¿Por qué envejecemos?

El ciclo de la vida consiste en nacer, crecer, reproducirse y morir.

Tan simple y llano como está escrito así es nuestro paso del tiempo en este mundo. Lo importante de nuestra existencia es vivirla lo mejor posible.

Es por ello que todo lo que hacemos o dejamos de hacer impacta nuestro cuerpo, mente y espíritu (o como lo suelas denominar).

Por otro lado, algo a que la mayoría de los seres humanos nos “preocupa” conforme pasa el tiempo es el acumular los años y cuando menos lo esperamos, nuestro cuerpo ya no reacciona igual y comenzamos a tener esas manifestaciones sobre “… esto no lo tenía”, “… esto no me pasaba”, etc.

Llegamos a la línea más conocida como la de los “achaques”. Todos llegamos a esa línea la cual no es la misma para nadie.

Lo que sí es cierto es que, entre más busques un bienestar integral mejor cruzarás la línea para trasladarte al rumbo de la vejez, la cual es innevitable pero sí es posible vivirla dignamente y con una mejor la salud

No vale únicamente pensar en extender tu vida (en años), lo que tiene un mejor valor es la calidad que le proporciones a esos años que te quedan por adelante.

¿Qué es lo que puedes hacer para tener entonces unos años maravillosos, sanos y llenos de energía por delante?

Por supuesto, comer sano y hacer ejercicio son las principales prioridades para cualquier persona y así iniciar tu propio programa antienvejecimiento, pero creemos que hay más en la historia que eso.

La naturaleza nos ha dado “herramientas” adicionales en forma de antioxidantes para ayudar a combatir e incluso revertir el envejecimiento.

Como tal, no es de extrañar que su exploración en profundidad haya sido uno de nuestros principales puntos focales durante décadas.

Sí… por décadas si no es que por milenios se ha buscado la famosa “fuente de la juventud”.

Primero lo primero: ¿por qué envejecemos?

Los científicos no están muy seguros de por qué envejecemos, pero existen múltiples teorías. Una es la teoría mitocondrial del envejecimiento.

Establece que la causa raíz del envejecimiento es el estrés oxidativo de las mitocondrias.

Las mitocondrias son las centrales energéticas de las células. Su trabajo es producir ATP (trifosfato de adenosina), la moneda de energía de todas las células.

Durante la producción, sin embargo, se forman radicales libres, un efecto que daña las mitocondrias.
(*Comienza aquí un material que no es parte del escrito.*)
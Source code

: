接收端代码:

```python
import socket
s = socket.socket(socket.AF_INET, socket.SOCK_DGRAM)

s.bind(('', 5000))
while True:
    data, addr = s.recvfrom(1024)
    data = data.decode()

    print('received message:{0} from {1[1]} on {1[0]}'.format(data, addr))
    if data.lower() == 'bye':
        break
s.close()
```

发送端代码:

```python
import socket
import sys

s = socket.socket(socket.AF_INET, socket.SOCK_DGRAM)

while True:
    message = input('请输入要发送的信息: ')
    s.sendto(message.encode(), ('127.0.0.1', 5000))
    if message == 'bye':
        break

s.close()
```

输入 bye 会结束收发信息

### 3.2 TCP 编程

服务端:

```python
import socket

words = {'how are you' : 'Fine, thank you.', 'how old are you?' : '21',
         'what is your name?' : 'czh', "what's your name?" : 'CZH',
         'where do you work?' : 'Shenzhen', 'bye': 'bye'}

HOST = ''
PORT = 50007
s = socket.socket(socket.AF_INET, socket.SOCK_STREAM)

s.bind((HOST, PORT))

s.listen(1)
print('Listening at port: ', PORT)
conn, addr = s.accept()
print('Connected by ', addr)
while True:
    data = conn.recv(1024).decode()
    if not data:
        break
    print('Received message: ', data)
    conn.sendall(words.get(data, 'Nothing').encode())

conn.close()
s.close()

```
Con el tiempo, las mitocondrias en sus células “reciben una paliza” … sus números finalmente disminuyen, haciéndolas vulnerables a los efectos del envejecimiento y la enfermedad.

De hecho, muchas enfermedades que asociamos con el envejecimiento (diabetes tipo II, Alzheimer, insuficiencia cardíaca y cáncer) en realidad están asociadas con la disfunción mitocondrial.

¿Qué hacer para ayudarnos en el proceso?

Entre las cosas que hay que hacer para conocer el estado de salud en que nos encontramos es, realizarse chequeos periódicos para prevenir cualquier enfermedad.

Visitar a tu médico y hacerte pruebas clínicas como los análisis de sangre, las cuales ofrecen una primera “radiografía” de tu salud.

También es importante recurrir a los suplementos que ayudan a darnos esos nutrientes que muchas veces quedan fuera de nuestra “canasta básica”.

De hecho, existen ciertos nutrientes que se encuentran en los suplementos que son maravillosos para el antienvejecimiento.

Nuevamente recordemos que el envejecimiento comienza en el nivel celular: lo que vemos en el exterior es solo una parte muy pequeña de la imagen.

Consulta a tu médico y pregúntale cuáles serían esos suplementos que contienen los antioxidantes para hacerle frente y optimizar tu energía celular, que pueden ser la clave para vivir una vida larga y saludable.